The question here is whether she’s prepared to carry on living with a man who hardly notices her.

‘The Straw Husband’ covers similar ground, albeit in a slightly less conventional manner.  This one is a story of the honeymoon period coming to an end, with a woman’s husband becoming aggressive and dismissive for the first time, but there’s more to the story than a simple difference of opinions.  When the protagonist says ‘straw’, she means it literally, but it’s what’s inside her husband’s dry body that’s really disturbing.

Some of the stories included here take a more dramatic approach to marital conflict.  In ‘The Women’, a man is challenged by his partner to a duel, and as he reluctantly accompanies her down to the river, he sees that he’s not the only one being forced to fight to prove his love.  By contrast, ‘How to Burden the Girl’ has a man falling for his beautiful neighbour, only to learn that she has some dark secrets, and a fair few skeletons (hint – they’re not all in her cupboards…).

The writer’s obsessions all come together in the main event, ‘An Exotic Marriage’, a wonderful novella that examines the way years of marriage can sap the individuality from the people involved.  San is fairly happy with her lot, yet when she one day notices that she’s coming to resemble her husband, she’s forced to reevaluate her life.  A neighbour tells her a story of a similar occurrence from her own experience, and suggests a solution, but San decides to carry on, comfortable with her humdrum existence.

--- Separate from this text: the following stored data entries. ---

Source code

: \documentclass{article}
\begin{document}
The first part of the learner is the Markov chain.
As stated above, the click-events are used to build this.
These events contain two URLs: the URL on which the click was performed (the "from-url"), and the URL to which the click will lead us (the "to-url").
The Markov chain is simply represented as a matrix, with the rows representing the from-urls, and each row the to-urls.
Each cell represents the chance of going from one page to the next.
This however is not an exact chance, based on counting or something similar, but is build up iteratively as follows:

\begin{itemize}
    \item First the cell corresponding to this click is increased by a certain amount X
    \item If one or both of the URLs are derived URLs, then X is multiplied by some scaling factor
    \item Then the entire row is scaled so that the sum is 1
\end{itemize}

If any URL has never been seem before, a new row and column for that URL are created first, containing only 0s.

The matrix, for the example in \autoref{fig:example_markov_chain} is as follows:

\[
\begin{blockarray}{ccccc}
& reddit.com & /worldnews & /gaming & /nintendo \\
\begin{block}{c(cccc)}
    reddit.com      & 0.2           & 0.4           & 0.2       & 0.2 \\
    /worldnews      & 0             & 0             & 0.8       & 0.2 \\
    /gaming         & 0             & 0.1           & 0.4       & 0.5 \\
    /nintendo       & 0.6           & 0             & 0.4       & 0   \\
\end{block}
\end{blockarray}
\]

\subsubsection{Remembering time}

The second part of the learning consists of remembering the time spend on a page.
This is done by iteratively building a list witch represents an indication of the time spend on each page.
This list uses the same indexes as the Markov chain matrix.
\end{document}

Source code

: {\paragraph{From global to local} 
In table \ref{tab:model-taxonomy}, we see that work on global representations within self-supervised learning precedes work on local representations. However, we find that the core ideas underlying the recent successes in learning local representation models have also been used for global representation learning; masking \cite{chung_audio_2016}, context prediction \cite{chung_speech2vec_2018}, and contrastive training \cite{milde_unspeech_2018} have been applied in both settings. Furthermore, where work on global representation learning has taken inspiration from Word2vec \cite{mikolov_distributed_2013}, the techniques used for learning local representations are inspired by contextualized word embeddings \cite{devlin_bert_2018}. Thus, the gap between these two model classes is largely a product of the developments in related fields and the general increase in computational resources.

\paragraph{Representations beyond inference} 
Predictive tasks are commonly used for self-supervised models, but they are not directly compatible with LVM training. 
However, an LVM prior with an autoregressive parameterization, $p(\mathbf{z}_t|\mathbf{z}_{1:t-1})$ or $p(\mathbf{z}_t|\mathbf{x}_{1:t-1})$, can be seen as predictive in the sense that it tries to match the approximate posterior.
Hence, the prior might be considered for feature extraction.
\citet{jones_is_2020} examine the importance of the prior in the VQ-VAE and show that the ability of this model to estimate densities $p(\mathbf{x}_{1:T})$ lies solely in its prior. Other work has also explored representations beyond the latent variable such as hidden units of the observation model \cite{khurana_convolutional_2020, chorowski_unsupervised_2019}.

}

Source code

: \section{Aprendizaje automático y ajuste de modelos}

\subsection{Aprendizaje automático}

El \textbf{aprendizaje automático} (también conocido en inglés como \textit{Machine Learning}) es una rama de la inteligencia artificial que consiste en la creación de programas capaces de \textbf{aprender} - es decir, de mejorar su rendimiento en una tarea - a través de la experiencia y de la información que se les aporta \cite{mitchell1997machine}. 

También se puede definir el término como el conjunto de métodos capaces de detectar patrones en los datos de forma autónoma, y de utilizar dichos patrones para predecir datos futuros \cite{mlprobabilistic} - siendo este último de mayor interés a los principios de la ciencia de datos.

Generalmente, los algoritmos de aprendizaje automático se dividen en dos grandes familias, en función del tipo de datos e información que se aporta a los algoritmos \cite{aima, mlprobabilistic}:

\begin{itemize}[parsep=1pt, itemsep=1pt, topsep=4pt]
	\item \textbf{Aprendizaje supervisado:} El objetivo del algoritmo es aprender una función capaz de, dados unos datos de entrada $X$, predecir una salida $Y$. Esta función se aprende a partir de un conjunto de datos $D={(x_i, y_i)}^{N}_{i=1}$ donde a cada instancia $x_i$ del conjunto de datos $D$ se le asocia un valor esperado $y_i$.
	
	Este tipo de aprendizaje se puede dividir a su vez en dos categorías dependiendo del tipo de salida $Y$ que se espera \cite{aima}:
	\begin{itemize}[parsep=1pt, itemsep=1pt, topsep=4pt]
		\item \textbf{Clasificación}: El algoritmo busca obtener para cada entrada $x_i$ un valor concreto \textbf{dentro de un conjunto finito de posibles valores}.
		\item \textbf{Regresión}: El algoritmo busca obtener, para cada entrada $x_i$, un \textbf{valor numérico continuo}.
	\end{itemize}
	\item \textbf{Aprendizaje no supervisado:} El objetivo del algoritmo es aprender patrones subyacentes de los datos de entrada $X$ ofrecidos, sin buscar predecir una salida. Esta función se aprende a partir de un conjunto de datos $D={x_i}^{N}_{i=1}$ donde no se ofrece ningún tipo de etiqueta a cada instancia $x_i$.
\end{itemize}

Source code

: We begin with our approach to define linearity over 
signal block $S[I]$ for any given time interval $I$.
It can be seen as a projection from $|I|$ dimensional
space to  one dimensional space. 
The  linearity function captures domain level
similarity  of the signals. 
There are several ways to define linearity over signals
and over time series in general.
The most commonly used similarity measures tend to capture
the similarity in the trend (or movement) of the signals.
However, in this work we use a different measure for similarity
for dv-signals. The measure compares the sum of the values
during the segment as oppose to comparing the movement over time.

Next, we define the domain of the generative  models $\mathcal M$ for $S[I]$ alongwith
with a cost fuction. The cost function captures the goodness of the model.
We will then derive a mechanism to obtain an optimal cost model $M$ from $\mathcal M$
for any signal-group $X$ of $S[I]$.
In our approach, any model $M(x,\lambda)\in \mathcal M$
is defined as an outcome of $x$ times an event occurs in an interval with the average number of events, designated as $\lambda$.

However, it becomes increasingly difficult for her to ignore what’s happening.  Her husband becomes ever lazier, and his facial expressions are less fixed every day.  San finds herself wondering who her husband actually is:

Each time I looked at my husband lying on the couch, I had the strange impression I was living with a new kind of organism that would die if it exerted itself in any way.  Even when I told him about Sansho’s toilet accidents, his only response was to pick up Zoromi from the floor and say, ” Zoromi!  You’re not going to cause me any extra trouble, are you?  Do you understand what I’m saying?”
How was it that he could have so little compunction about always letting someone else pick up the slack?  I wanted to ask, but no doubt this exotic creature would consider the question just another thing that was too much effort to deal with.  How had I ended up married to a completely different species of being from me?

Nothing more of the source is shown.